I always have to laugh when I hear how St. Louis is such a great baseball town. In 1999 my wife and I went to STL for July 4th weekend to attend the D-Backs/Cards series. For the Monday game, the pitching matchup was Randy Johnson vs. Jose Jimenez. The lady sitting next to us (self proclaimed "Huge baseball fan") goes on and on telling us how great Jose Jimenez is, then proceeds to ask us "So who is this guy pitching for Arizona? Is he any good?"

I was also amazed at all the smack I heard from STL fans, especially given the fact that at the time, they had a losing record and the D-backs were 3 games out of first place. I'm not the kind to trash talk and was just trying to watch the games. I realize they've won the World Series 9 times so to an extent I can understand their arrogance. After all the great things I had heard about STL fans, I was very disappointed.

chaz171
04-05-2005, 12:56 PM
I'd really like to share my true feelings about New York, but I don't feel like getting banned again!!!!!!!!

MeanFish
04-05-2005, 01:04 PM
I'd really like to share my true feelings about New York, but I don't feel like getting banned again!!!!!!!!

Again? :?:

MisterB
04-05-2005, 02:26 PM
I'd like to see the Yanks and Mets be bad for about 7-8 years, and see how good of a baseball town it is.

The nadir in that respect was 1992. The Yanks & Mets combined for a 148-176 record and collectively were outdrawn by Toronto and Baltimore.

DumpJerry
04-05-2005, 02:39 PM
When I saw the Spankmee fans give Giambi a standing ovation when he came up the first time on Sunday night, they became the lowest creatures on planet Earth.:angry:

I think he will get a "special" ovation when he comes here which involved only one finger on the hand. He should get that ovation at all ballparks he slithers into for a game until he retires.

Fake Chet Lemon
04-05-2005, 11:16 PM
The immediate Chicago metro area is about 7,000,000 and MLB sold about 5,000,000 tickets last year.

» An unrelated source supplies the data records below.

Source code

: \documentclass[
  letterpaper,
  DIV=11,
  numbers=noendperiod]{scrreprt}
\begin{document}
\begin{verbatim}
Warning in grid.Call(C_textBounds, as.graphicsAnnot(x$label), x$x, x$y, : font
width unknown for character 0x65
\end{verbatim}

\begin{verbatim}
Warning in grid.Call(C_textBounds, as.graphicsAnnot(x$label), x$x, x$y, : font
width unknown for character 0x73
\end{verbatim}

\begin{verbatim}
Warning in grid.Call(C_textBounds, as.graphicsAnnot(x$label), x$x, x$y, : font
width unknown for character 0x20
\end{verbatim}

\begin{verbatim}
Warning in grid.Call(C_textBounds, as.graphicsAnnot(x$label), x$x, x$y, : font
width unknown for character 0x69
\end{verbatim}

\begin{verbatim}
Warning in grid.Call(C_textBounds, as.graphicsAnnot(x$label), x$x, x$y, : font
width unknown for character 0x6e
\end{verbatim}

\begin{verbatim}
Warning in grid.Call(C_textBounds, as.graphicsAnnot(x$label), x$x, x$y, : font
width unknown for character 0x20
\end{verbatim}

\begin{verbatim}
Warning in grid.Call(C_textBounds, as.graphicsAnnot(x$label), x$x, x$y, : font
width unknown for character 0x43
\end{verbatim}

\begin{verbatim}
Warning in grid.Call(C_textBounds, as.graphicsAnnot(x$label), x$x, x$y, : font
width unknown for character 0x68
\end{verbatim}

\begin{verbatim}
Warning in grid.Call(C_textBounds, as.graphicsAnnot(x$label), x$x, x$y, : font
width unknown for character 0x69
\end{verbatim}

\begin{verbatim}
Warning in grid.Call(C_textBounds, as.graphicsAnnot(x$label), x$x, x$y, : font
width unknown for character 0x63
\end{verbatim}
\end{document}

I don't think New York comes close to that ratio. Considering we draw like that and we HAVEN'T WON JACK in about a century, if we aren't #1 we are in the running.

Fake Chet Lemon
04-05-2005, 11:18 PM
When I saw the Spankmee fans give Giambi a standing ovation when he came up the first time on Sunday night, they became the lowest creatures on planet Earth.:angry:

I think he will get a "special" ovation when he comes here which involved only one finger on the hand. He should get that ovation at all ballparks he slithers into for a game until he retires.

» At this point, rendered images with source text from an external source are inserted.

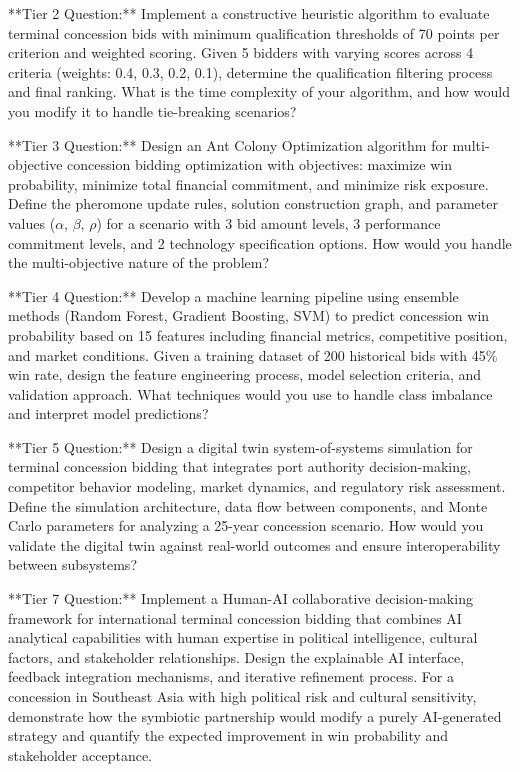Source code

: \documentclass{article}
\begin{document}
**Tier 2 Question:** Implement a constructive heuristic algorithm to evaluate terminal concession bids with minimum qualification thresholds of 70 points per criterion and weighted scoring. Given 5 bidders with varying scores across 4 criteria (weights: 0.4, 0.3, 0.2, 0.1), determine the qualification filtering process and final ranking. What is the time complexity of your algorithm, and how would you modify it to handle tie-breaking scenarios?

**Tier 3 Question:** Design an Ant Colony Optimization algorithm for multi-objective concession bidding optimization with objectives: maximize win probability, minimize total financial commitment, and minimize risk exposure. Define the pheromone update rules, solution construction graph, and parameter values ($\alpha$, $\beta$, $\rho$) for a scenario with 3 bid amount levels, 3 performance commitment levels, and 2 technology specification options. How would you handle the multi-objective nature of the problem?

**Tier 4 Question:** Develop a machine learning pipeline using ensemble methods (Random Forest, Gradient Boosting, SVM) to predict concession win probability based on 15 features including financial metrics, competitive position, and market conditions. Given a training dataset of 200 historical bids with 45\% win rate, design the feature engineering process, model selection criteria, and validation approach. What techniques would you use to handle class imbalance and interpret model predictions?

**Tier 5 Question:** Design a digital twin system-of-systems simulation for terminal concession bidding that integrates port authority decision-making, competitor behavior modeling, market dynamics, and regulatory risk assessment. Define the simulation architecture, data flow between components, and Monte Carlo parameters for analyzing a 25-year concession scenario. How would you validate the digital twin against real-world outcomes and ensure interoperability between subsystems?

**Tier 7 Question:** Implement a Human-AI collaborative decision-making framework for international terminal concession bidding that combines AI analytical capabilities with human expertise in political intelligence, cultural factors, and stakeholder relationships. Design the explainable AI interface, feedback integration mechanisms, and iterative refinement process. For a concession in Southeast Asia with high political risk and cultural sensitivity, demonstrate how the symbiotic partnership would modify a purely AI-generated strategy and quantify the expected improvement in win probability and stakeholder acceptance.
\end{document}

A few banners at the Cell demanded he give back Frank the MVP he EARNED when they visit would also be a nice touch.

Jurr
04-08-2005, 04:40 PM
When you start reading about the Giants, Dodgers (or Trolley-dodgers as they were once called), and Yankees, you start to see that the city once had an EXTREMELY rich baseball heritage.

We're definitely not talking about today's climate, but as far as baseball heritage goes, there wasn't a better city to watch great baseball for many decades than NYC. There were three teams, each of 'em hated the other, and each borough of the city rooted heartily for their squad. I would've loved to visit NYC back then and just spent a month taking in that scene.